Not really 😉 Well maybe, depending on your point of view…
The webmaster rules used to state that you must own the site on which your content was hosted.
However, now that it isn’t as easy, or quick, to get ranked as it once was, especially with new domains, the advantage has shifted to established sites and pages. Given that Google is showing Wikipedia results in almost every search, you’d be mad not to incorporate Wikipedia as part of your visibility strategy, wouldn’t you?
There is, of course, a catch.
The biggest catch is that you can’t control the content. Anyone can edit the content, and that may mean editing your content, and links, out. It has been suggested that some clever characters have gotten around this problem by scrambling up the Wikipedia hierarchy. Once in a position of authority, some Wikipedians appear to become more equal than others, and “open” quickly becomes “closed”, presumably under the guise of “preventing vandalism”.

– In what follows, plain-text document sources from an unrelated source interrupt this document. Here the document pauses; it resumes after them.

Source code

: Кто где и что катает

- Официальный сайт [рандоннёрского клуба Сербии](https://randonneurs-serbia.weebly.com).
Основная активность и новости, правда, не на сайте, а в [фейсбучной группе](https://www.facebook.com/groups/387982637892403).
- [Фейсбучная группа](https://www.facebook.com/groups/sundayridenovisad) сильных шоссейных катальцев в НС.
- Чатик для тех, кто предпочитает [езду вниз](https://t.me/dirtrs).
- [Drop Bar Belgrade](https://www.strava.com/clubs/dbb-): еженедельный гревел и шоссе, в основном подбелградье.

Take, for instance, the SEO page. Note the very limited number of references and resources. Not to take anything away from those listed, but there are many other equally good, if not better, resources that should appear. Why so narrow? Note the amusing inaccuracies. Is Matt Cutts really a “famous SEO”? Now try and add your favourite resources, or point out other equally famous SEOs. Perhaps you are one yourself?

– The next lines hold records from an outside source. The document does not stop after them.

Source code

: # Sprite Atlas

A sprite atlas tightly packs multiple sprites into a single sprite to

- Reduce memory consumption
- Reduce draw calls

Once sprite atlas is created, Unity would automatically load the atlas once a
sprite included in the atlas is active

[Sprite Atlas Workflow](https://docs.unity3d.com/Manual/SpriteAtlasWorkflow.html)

The code comments are curious: –No red links. Don’t add an article about yourself, either–They will be deleted quickly. —
Is the open, democratic and free Wikipedia turning into DMOZ?
However, not all pages have this problem. Some Wikipedia pages aren’t edited often, yet hold high search engine rankings. If your site is relevant, add a link. You may need to check the existence of this link on occassion as it is always possible someone else will edit it out, for whatever reason. Nirvana is finding the high-traffic Wikipedia page that doesn’t receive much attention from Wikipedia editors. Try to stay relevant and below radar.